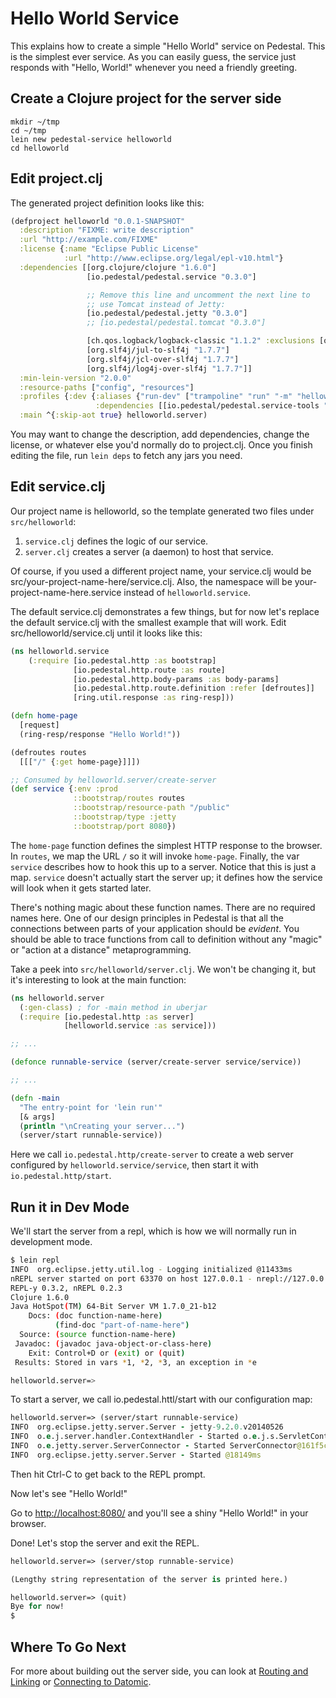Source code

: <!--
 Copyright 2013 Relevance, Inc.
 Copyright 2014 Cognitect, Inc.

 The use and distribution terms for this software are covered by the
 Eclipse Public License 1.0 (http://opensource.org/licenses/eclipse-1.0)
 which can be found in the file epl-v10.html at the root of this distribution.

 By using this software in any fashion, you are agreeing to be bound by
 the terms of this license.

 You must not remove this notice, or any other, from this software.
-->

# Hello World Service

This explains how to create a simple "Hello World" service on
Pedestal. This is the simplest ever service. As you can easily guess,
the service just responds with "Hello, World!" whenever you need a
friendly greeting.

## Create a Clojure project for the server side

```
mkdir ~/tmp
cd ~/tmp
lein new pedestal-service helloworld
cd helloworld
```

## Edit project.clj

The generated project definition looks like this:

```clojure
(defproject helloworld "0.0.1-SNAPSHOT"
  :description "FIXME: write description"
  :url "http://example.com/FIXME"
  :license {:name "Eclipse Public License"
            :url "http://www.eclipse.org/legal/epl-v10.html"}
  :dependencies [[org.clojure/clojure "1.6.0"]
                 [io.pedestal/pedestal.service "0.3.0"]

                 ;; Remove this line and uncomment the next line to
                 ;; use Tomcat instead of Jetty:
                 [io.pedestal/pedestal.jetty "0.3.0"]
                 ;; [io.pedestal/pedestal.tomcat "0.3.0"]

                 [ch.qos.logback/logback-classic "1.1.2" :exclusions [org.slf4j/slf4j-api]]
                 [org.slf4j/jul-to-slf4j "1.7.7"]
                 [org.slf4j/jcl-over-slf4j "1.7.7"]
                 [org.slf4j/log4j-over-slf4j "1.7.7"]]
  :min-lein-version "2.0.0"
  :resource-paths ["config", "resources"]
  :profiles {:dev {:aliases {"run-dev" ["trampoline" "run" "-m" "helloworld.server/run-dev"]}
                   :dependencies [[io.pedestal/pedestal.service-tools "0.3.0"]]}}
  :main ^{:skip-aot true} helloworld.server)
```

You may want to change the description, add dependencies, change the
license, or whatever else you'd normally do to project.clj. Once you
finish editing the file, run `lein deps` to fetch any jars you need.

## Edit service.clj

Our project name is helloworld, so the template generated two files
under `src/helloworld`:

1. `service.clj` defines the logic of our service.
2. `server.clj` creates a server (a daemon) to host that service.

Of course, if you used a different project name, your service.clj
would be src/your-project-name-here/service.clj. Also, the namespace
will be your-project-name-here.service instead of `helloworld.service`.

The default service.clj demonstrates a few things, but for now let's
replace the default service.clj with the smallest example that will
work. Edit src/helloworld/service.clj until it looks like this:

```clojure
(ns helloworld.service
    (:require [io.pedestal.http :as bootstrap]
              [io.pedestal.http.route :as route]
              [io.pedestal.http.body-params :as body-params]
              [io.pedestal.http.route.definition :refer [defroutes]]
              [ring.util.response :as ring-resp]))

(defn home-page
  [request]
  (ring-resp/response "Hello World!"))

(defroutes routes
  [[["/" {:get home-page}]]])

;; Consumed by helloworld.server/create-server
(def service {:env :prod
              ::bootstrap/routes routes
              ::bootstrap/resource-path "/public"
              ::bootstrap/type :jetty
              ::bootstrap/port 8080})
```

The `home-page` function defines the simplest HTTP response to the
browser. In `routes`, we map the URL `/` so it will invoke
`home-page`. Finally, the var `service` describes how to hook
this up to a server. Notice that this is just a map. `service`
doesn't actually start the server up; it defines how the service will
look when it gets started later.

There's nothing magic about these function names. There are no
required names here. One of our design principles in Pedestal is that
all the connections between parts of your application should be
_evident_. You should be able to trace functions from call to
definition without any "magic" or "action at a distance"
metaprogramming.

Take a peek into `src/helloworld/server.clj`. We won't be changing it,
but it's interesting to look at the main function:

``` clojure
(ns helloworld.server
  (:gen-class) ; for -main method in uberjar
  (:require [io.pedestal.http :as server]
            [helloworld.service :as service]))

;; ...

(defonce runnable-service (server/create-server service/service))

;; ...

(defn -main
  "The entry-point for 'lein run'"
  [& args]
  (println "\nCreating your server...")
  (server/start runnable-service))

```

Here we call `io.pedestal.http/create-server` to create a web server
configured by `helloworld.service/service`, then start it with
`io.pedestal.http/start`.

## Run it in Dev Mode

We'll start the server from a repl, which is how we will normally run in development mode.

```bash
$ lein repl
INFO  org.eclipse.jetty.util.log - Logging initialized @11433ms
nREPL server started on port 63370 on host 127.0.0.1 - nrepl://127.0.0.1:63370
REPL-y 0.3.2, nREPL 0.2.3
Clojure 1.6.0
Java HotSpot(TM) 64-Bit Server VM 1.7.0_21-b12
    Docs: (doc function-name-here)
          (find-doc "part-of-name-here")
  Source: (source function-name-here)
 Javadoc: (javadoc java-object-or-class-here)
    Exit: Control+D or (exit) or (quit)
 Results: Stored in vars *1, *2, *3, an exception in *e

helloworld.server=>
```

To start a server, we call io.pedestal.httl/start with our configuration map:

```clojure
helloworld.server=> (server/start runnable-service)
INFO  org.eclipse.jetty.server.Server - jetty-9.2.0.v20140526
INFO  o.e.j.server.handler.ContextHandler - Started o.e.j.s.ServletContextHandler@40ca2376{/,null,AVAILABLE}
INFO  o.e.jetty.server.ServerConnector - Started ServerConnector@161f5c2e{HTTP/1.1}{0.0.0.0:8080}
INFO  org.eclipse.jetty.server.Server - Started @18149ms
```

Then hit Ctrl-C to get back to the REPL prompt.

Now let's see "Hello World!"

Go to [http://localhost:8080/](http://localhost:8080/)  and you'll see a shiny "Hello World!" in your browser.

Done! Let's stop the server and exit the REPL.

```clojure
helloworld.server=> (server/stop runnable-service)

(Lengthy string representation of the server is printed here.)

helloworld.server=> (quit)
Bye for now!
$
```

## Where To Go Next

For more about building out the server side, you can look at
[Routing and Linking](service-routing.md) or
[Connecting to Datomic](connecting-to-datomic.md).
+++
WHAT YOU NEED TO DO: Which of the lines in the material carry the string "port"? Pull them out.

RESPONSE:
              ::bootstrap/port 8080})
nREPL server started on port 63370 on host 127.0.0.1 - nrepl://127.0.0.1:63370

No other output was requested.